Frage : Was sind Ihre Ziele für diese Weltmeisterschaft? Streben Sie den dritten Titel an?

Taimanov : Natürlich möchte ich den Titel wieder erringen, aber es ist sehr starke Konkurrenz am Start und man braucht auch etwas Glück und eine gute Auslosung, um dieses Ziel zu erreichen.

Frage : Sie sind neben dem Schach auch ein ausgezeichneter Konzertpianist, was bevorzugen Sie persönlich?

Taimanov : Ich verteile meine Liebe zu gleichen Teilen auf die Musik und auf das Schach. Im Schach wurde ich 1953 Großmeister und war zweimal WM-Kanditat. Als Pianist gebe ich seit fast 50 Jahren Konzerte in Rußland und auch im Ausland. Es verbindet mich eine große Leidenschaft mit der Musik.

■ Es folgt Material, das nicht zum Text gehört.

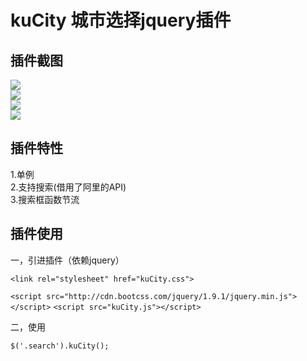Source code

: # kuCity 城市选择jquery插件  

插件截图
----------

![](http://7xi96x.com1.z0.glb.clouddn.com/kucity1.png)  
![](http://7xi96x.com1.z0.glb.clouddn.com/kucity2.png)  
![](http://7xi96x.com1.z0.glb.clouddn.com/kucity3.png)  
![](http://7xi96x.com1.z0.glb.clouddn.com/kucity4.png)  

  
插件特性
----------  
1.单例  
2.支持搜索(借用了阿里的API)  
3.搜索框函数节流    
  
  
插件使用
----------  
一，引进插件（依赖jquery）  

`<link rel="stylesheet" href="kuCity.css"> `
  
`<script src="http://cdn.bootcss.com/jquery/1.9.1/jquery.min.js"></script>`
`<script src="kuCity.js"></script>`

二，使用  

`$('.search').kuCity();`
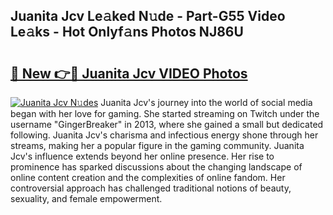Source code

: ## Juanita Jcv Le𝚊ked N𝚞de - Part-G55 Video Le𝚊ks - Hot Onlyf𝚊ns Photos NJ86U

# <h2><a href="http://ab89442.deff.icu/?id=Juanita+Jcv">🔗 New 👉🔴 Juanita Jcv VIDEO Photos</a></h2>

[![Juanita Jcv N𝚞des](https://i.imgur.com/rIISA9y.gif)](http://ab89442.deff.icu/?id=Juanita+Jcv)
Juanita Jcv's journey into the world of social media began with her love for gaming. She started streaming on Twitch under the username "GingerBreaker" in 2013, where she gained a small but dedicated following. Juanita Jcv's charisma and infectious energy shone through her streams, making her a popular figure in the gaming community. Juanita Jcv's influence extends beyond her online presence. Her rise to prominence has sparked discussions about the changing landscape of online content creation and the complexities of online fandom. Her controversial approach has challenged traditional notions of beauty, sexuality, and female empowerment.
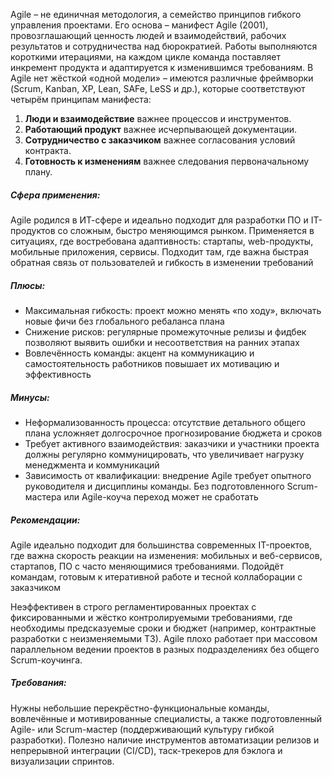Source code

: Agile – не единичная методология, а семейство принципов гибкого управления проектами. Его основа – манифест Agile (2001), провозглашающий ценность людей и взаимодействий, рабочих результатов и сотрудничества над бюрократией. Работы выполняются короткими итерациями, на каждом цикле команда поставляет инкремент продукта и адаптируется к изменившимся требованиям. В Agile нет жёсткой «одной модели» – имеются различные фреймворки (Scrum, Kanban, XP, Lean, SAFe, LeSS и др.), которые соответствуют четырём принципам манифеста:
1. **Люди и взаимодействие** важнее процессов и инструментов.
2. **Работающий продукт** важнее исчерпывающей документации.
3. **Сотрудничество с заказчиком** важнее согласования условий контракта.
4. **Готовность к изменениям** важнее следования первоначальному плану.
##### Сфера применения:
Agile родился в ИТ-сфере и идеально подходит для разработки ПО и IT-продуктов со сложным, быстро меняющимся рынком. Применяется в ситуациях, где востребована адаптивность: стартапы, web-продукты, мобильные приложения, сервисы. Подходит там, где важна быстрая обратная связь от пользователей и гибкость в изменении требований
##### Плюсы:
  -  Максимальная гибкость: проект можно менять «по ходу», включать новые фичи без глобального ребаланса плана
  -  Снижение рисков: регулярные промежуточные релизы и фидбек позволяют выявить ошибки и несоответствия на ранних этапах
  - Вовлечённость команды: акцент на коммуникацию и самостоятельность работников повышает их мотивацию и эффективность

##### Минусы: 
 - Неформализованность процесса: отсутствие детального общего плана усложняет долгосрочное прогнозирование бюджета и сроков
 - Требует активного взаимодействия: заказчики и участники проекта должны регулярно коммуницировать, что увеличивает нагрузку менеджмента и коммуникаций
 - Зависимость от квалификации: внедрение Agile требует опытного руководителя и дисциплины команды. Без подготовленного Scrum-мастера или Agile-коуча переход может не сработать

##### Рекомендации:
Agile идеально подходит для большинства современных IT-проектов, где важна скорость реакции на изменения: мобильных и веб-сервисов, стартапов, ПО с часто меняющимися требованиями. Подойдёт командам, готовым к итеративной работе и тесной коллаборации с заказчиком

Неэффективен в строго регламентированных проектах с фиксированными и жёстко контролируемыми требованиями, где необходимы предсказуемые сроки и бюджет (например, контрактные разработки с неизменяемыми ТЗ). Agile плохо работает при массовом параллельном ведении проектов в разных подразделениях без общего Scrum-коучинга.

##### Требования:
Нужны небольшие перекрёстно-функциональные команды, вовлечённые и мотивированные специалисты, а также подготовленный Agile- или Scrum-мастер (поддерживающий культуру гибкой разработки). Полезно наличие инструментов автоматизации релизов и непрерывной интеграции (CI/CD), таск-трекеров для бэклога и визуализации спринтов.
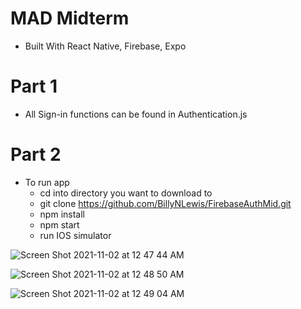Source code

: # MAD Midterm
 - Built With React Native, Firebase, Expo
 
# Part 1
- All Sign-in functions can be found in Authentication.js

# Part 2
- To run app
  - cd into directory you want to download to
  - git clone https://github.com/BillyNLewis/FirebaseAuthMid.git
  - npm install
  - npm start
  - run IOS simulator

![Screen Shot 2021-11-02 at 12 47 44 AM](https://user-images.githubusercontent.com/55251651/139789585-93c70831-d031-4f0b-ad07-a83d84e8552d.png)

![Screen Shot 2021-11-02 at 12 48 50 AM](https://user-images.githubusercontent.com/55251651/139789592-53b8e542-b4a7-4f36-924a-40ff9a10a2a3.png)

![Screen Shot 2021-11-02 at 12 49 04 AM](https://user-images.githubusercontent.com/55251651/139789598-2600f707-599b-4ff8-9de6-c84765b3996d.png)



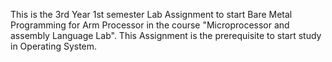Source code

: This is the 3rd Year 1st semester Lab Assignment to start  Bare Metal Programming for Arm Processor in the course  "Microprocessor and assembly Language Lab". This Assignment is the prerequisite to start study in Operating System.
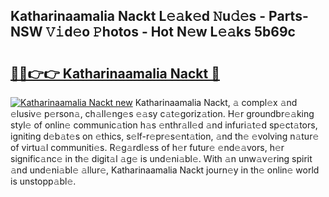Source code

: ## Katharinaamalia Nackt L𝚎𝚊k𝚎d 𝙽u𝚍𝚎s - Parts-NSW 𝚅𝚒d𝚎o 𝙿hotos - Hot N𝚎w L𝚎𝚊ks 5b69c

# <h2><a href="http://kvavtm.teov.top/?on=Katharinaamalia+Nackt">🔗🔗👉👉 Katharinaamalia Nackt 🔗</a></h2>

[![Katharinaamalia Nackt new](https://i.imgur.com/QqkWNDz.gif)](http://kvavtm.teov.top/?on=Katharinaamalia+Nackt)
Katharinaamalia Nackt, 𝚊 compl𝚎x 𝚊nd 𝚎lusiv𝚎 p𝚎rson𝚊, ch𝚊ll𝚎ng𝚎s 𝚎𝚊sy c𝚊t𝚎goriz𝚊tion. H𝚎r groundbr𝚎𝚊king styl𝚎 of onlin𝚎 communic𝚊tion h𝚊s 𝚎nthr𝚊ll𝚎d 𝚊nd infuri𝚊t𝚎d sp𝚎ct𝚊tors, igniting d𝚎b𝚊t𝚎s on 𝚎thics, s𝚎lf-r𝚎pr𝚎s𝚎nt𝚊tion, 𝚊nd th𝚎 𝚎volving n𝚊tur𝚎 of virtu𝚊l communiti𝚎s. R𝚎g𝚊rdl𝚎ss of h𝚎r futur𝚎 𝚎nd𝚎𝚊vors, h𝚎r signific𝚊nc𝚎 in th𝚎 digit𝚊l 𝚊g𝚎 is und𝚎ni𝚊bl𝚎. With 𝚊n unw𝚊v𝚎ring spirit 𝚊nd und𝚎ni𝚊bl𝚎 𝚊llur𝚎, Katharinaamalia Nackt journ𝚎y in th𝚎 onlin𝚎 world is unstopp𝚊bl𝚎.

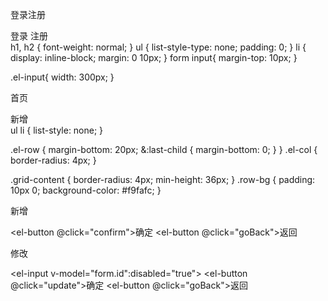 登录注册
<div class="demo-input-suffix">
  <el-form>
    <el-form-item>
      <el-input
        placeholder="请输入用户名"
        suffix-icon="el-icon-user-solid"
        name="username"
        v-model="userName">
      </el-input>
    </el-form-item>
    <el-form-item>
      <el-input 
        placeholder="请输入密码"
        v-model="passWord"
        show-password
        name="password">
      </el-input>
    </el-form-item>
  </el-form>
  <div>
    <el-button type="primary" @click="login">登录</el-button>
    <el-button @click="select">注册</el-button>
  </div>
</div>
h1, h2 {
  font-weight: normal;
}
ul {
  list-style-type: none;
  padding: 0;
}
li {
  display: inline-block;
  margin: 0 10px;
}
form input{
  margin-top: 10px;
}

.el-input{
  width: 300px;
}

首页
<el-row>
  <el-col :span="6"><div class="grid-content bg-purple"></div></el-col>
  <el-col :span="12">
    <router-link tag="el-button" to="add">新增</router-link>
    <div class="grid-content bg-purple-zhong">
      <el-table
          :data="content"
          style="width: 100%">
          <el-table-column
            prop="_id"
            label="ID"
            width="145">
          </el-table-column>
          <el-table-column
            prop="studentName"
            label="姓名"
            width="145">
          </el-table-column>
          <el-table-column
            prop="studentPwd"
            label="密码"
            width="145">
          </el-table-column>
          <el-table-column
            prop="Content"
            label="内容"
            width="145">
          </el-table-column>
          <el-table-column
            align="right">
            <template slot-scope="scope">
              <el-button
                size="mini"
                @click="handleEdit(scope.$index, scope.row)">Edit</el-button>
              <el-button
                size="mini"
                type="danger"
                @click="readyDel(scope.$index, scope.row)">Delete</el-button>
            </template>
          </el-table-column>
        </el-table>
    </div>
  </el-col>
  <el-col :span="6"><div class="grid-content bg-purple-light"></div></el-col>
</el-row>
ul li {
  list-style: none;
}

.el-row {
    margin-bottom: 20px;
    &:last-child {
      margin-bottom: 0;
    }
  }
  .el-col {
    border-radius: 4px;
  }
 
  .grid-content {
    border-radius: 4px;
    min-height: 36px;
  }
  .row-bg {
    padding: 10px 0;
    background-color: #f9fafc;
  }

新增
<el-row :gutter="20">
  <el-col :span="12" :offset="6">
    <div class="grid-content bg-purple">
      <el-form ref="form" :model="form" label-width="80px">
        <!-- <el-form-item label="编号">
          <el-input v-model="form.id"></el-input>
        </el-form-item> -->
        <el-form-item label="姓名">
          <el-input v-model="form.name"></el-input>
        </el-form-item>
        <el-form-item label="密码">
          <el-input v-model="form.pwd"></el-input>
        </el-form-item>
        <el-form-item label="内容">
          <el-input v-model="form.content"></el-input>
        </el-form-item>
      </el-form>
      <el-button @click="confirm">确定</el-button>
      <el-button @click="goBack">返回</el-button>
    </div>
  </el-col>
</el-row>

修改
<el-row :gutter="20">
  <el-col :span="12" :offset="6">
    <div class="grid-content bg-purple">
      <el-form ref="form" :model="form" label-width="80px">
        <el-form-item label="编号">
          <el-input v-model="form.id":disabled="true"></el-input>
        </el-form-item>
        <el-form-item label="姓名">
          <el-input v-model="form.name"></el-input>
        </el-form-item>
        <el-form-item label="密码">
          <el-input v-model="form.pwd"></el-input>
        </el-form-item>
        <el-form-item label="内容">
          <el-input v-model="form.content"></el-input>
        </el-form-item>
      </el-form>
      <el-button @click="update">确定</el-button>
      <el-button @click="goBack">返回</el-button>
    </div>
  </el-col>
</el-row>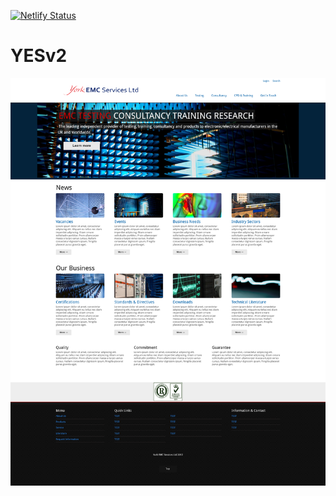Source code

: [![Netlify Status](https://api.netlify.com/api/v1/badges/0707c7bc-3e2b-4687-811b-c2f49a473b7a/deploy-status)](https://app.netlify.com/sites/deft-wisp-35b710/deploys)

YESv2
=====

![YESv2.png](img%2FYESv2.png)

Frage : Bei der Vorbereitung auf dieses Interview habe ich im Internet nach biographischen Daten gesucht, das erste was man findet, ist ihre Niederlage 1971 gegen Fischer. Was denken Sie heute über diese Begegnung?

Taimanov : Wie sie wissen habe ich ein Buch ("Fischers Opfer") über diesen Wettkampf geschrieben und mich in diesem intensiv und objektiv mit den Geschehnissen von damals beschäftigt. Ich habe über 10 Jahre lang Analysen verfaßt und diese dann veröffentlicht. Selbst Fischer, dem ich das Buch geschenkt habe, hat sich positiv über die Objektivität dieses Buchs geäußert.

Frage : Soweit ich mich erinnern kann, war dies als kleiner Bub mein erster Kontakt mit dem Schach und ich werde Ihren Ausspruch "Jetzt bleibt mir nur mehr die Musik" nie mehr vergessen.

Taimanov : Vorerst möchte ich sagen, daß der Wettkampf damals ein sehr interessanter war. Es wurden inhaltsvolle Partien gespielt, leider paßte das Ergebnis nicht zu den Partieverläufen. Selbst Fischer sagte, daß er den Wettkampf mit 3.5 Punkten gewinnen hätte sollen, aber schlußendlich waren es 6 Punkte für ihn und keiner für mich.

Frage : Sie wurden für diese Niederlage zuerst hart bestraft und erst nach der Niederlage von Larsen mit dem selben Resultat gegen Fischer wieder rehabilitiert.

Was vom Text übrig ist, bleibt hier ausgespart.